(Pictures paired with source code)
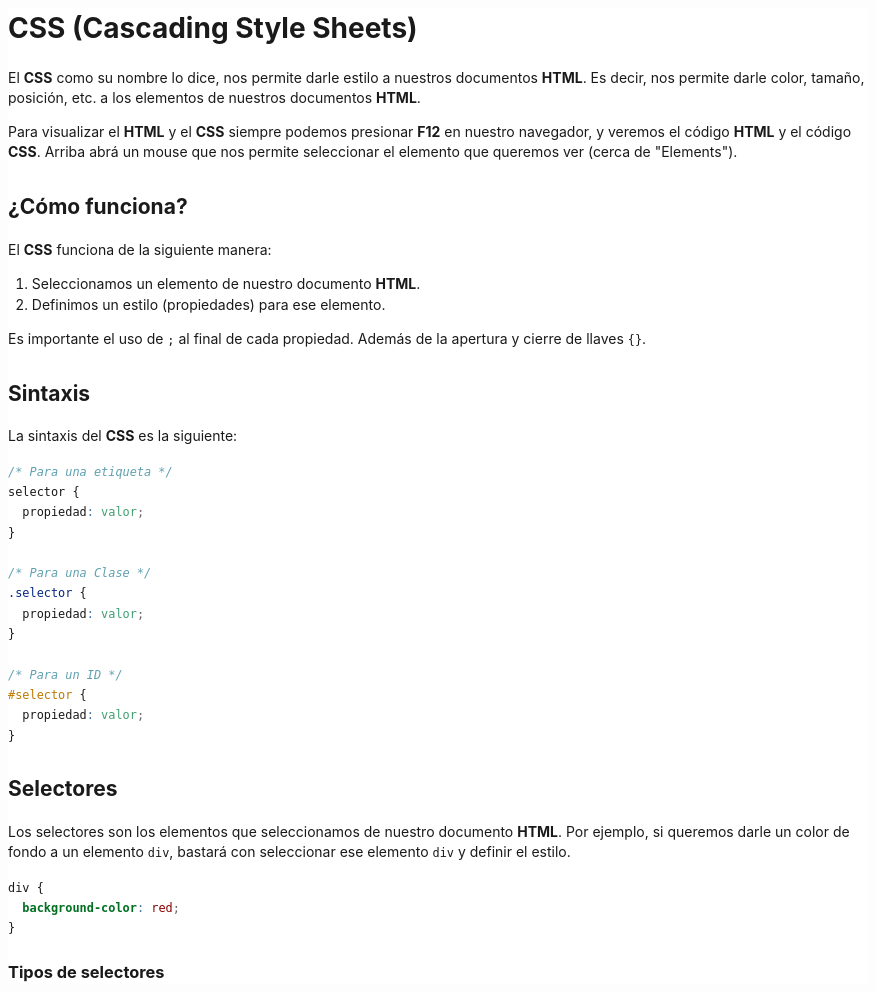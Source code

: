 # CSS (Cascading Style Sheets)

El **CSS** como su nombre lo dice, nos permite darle estilo a nuestros documentos **HTML**. Es decir, nos permite darle color, tamaño, posición, etc. a los elementos de nuestros documentos **HTML**.

Para visualizar el **HTML** y el **CSS** siempre podemos presionar **F12** en nuestro navegador, y veremos el código **HTML** y el código **CSS**. Arriba abrá un mouse que nos permite seleccionar el elemento que queremos ver (cerca de "Elements").

## ¿Cómo funciona?

El **CSS** funciona de la siguiente manera:

1. Seleccionamos un elemento de nuestro documento **HTML**.
2. Definimos un estilo (propiedades) para ese elemento.

Es importante el uso de `;` al final de cada propiedad. Además de la apertura y cierre de llaves `{}`.

## Sintaxis

La sintaxis del **CSS** es la siguiente:

```css
/* Para una etiqueta */
selector {
  propiedad: valor;
}

/* Para una Clase */
.selector {
  propiedad: valor;
}

/* Para un ID */
#selector {
  propiedad: valor;
}
```

## Selectores

Los selectores son los elementos que seleccionamos de nuestro documento **HTML**. Por ejemplo, si queremos darle un color de fondo a un elemento `div`, bastará con seleccionar ese elemento `div` y definir el estilo.

```css
div {
  background-color: red;
}
```

### Tipos de selectores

## Task to complete
Output the records above in their entirety and exactly, leaving out all images.

## Completed exercise
Source code

: # CSS (Cascading Style Sheets)

El **CSS** como su nombre lo dice, nos permite darle estilo a nuestros documentos **HTML**. Es decir, nos permite darle color, tamaño, posición, etc. a los elementos de nuestros documentos **HTML**.

Para visualizar el **HTML** y el **CSS** siempre podemos presionar **F12** en nuestro navegador, y veremos el código **HTML** y el código **CSS**. Arriba abrá un mouse que nos permite seleccionar el elemento que queremos ver (cerca de "Elements").

## ¿Cómo funciona?

El **CSS** funciona de la siguiente manera:

1. Seleccionamos un elemento de nuestro documento **HTML**.
2. Definimos un estilo (propiedades) para ese elemento.

Es importante el uso de `;` al final de cada propiedad. Además de la apertura y cierre de llaves `{}`.

## Sintaxis

La sintaxis del **CSS** es la siguiente:

```css
/* Para una etiqueta */
selector {
  propiedad: valor;
}

/* Para una Clase */
.selector {
  propiedad: valor;
}

/* Para un ID */
#selector {
  propiedad: valor;
}
```

## Selectores

Los selectores son los elementos que seleccionamos de nuestro documento **HTML**. Por ejemplo, si queremos darle un color de fondo a un elemento `div`, bastará con seleccionar ese elemento `div` y definir el estilo.

```css
div {
  background-color: red;
}
```

### Tipos de selectores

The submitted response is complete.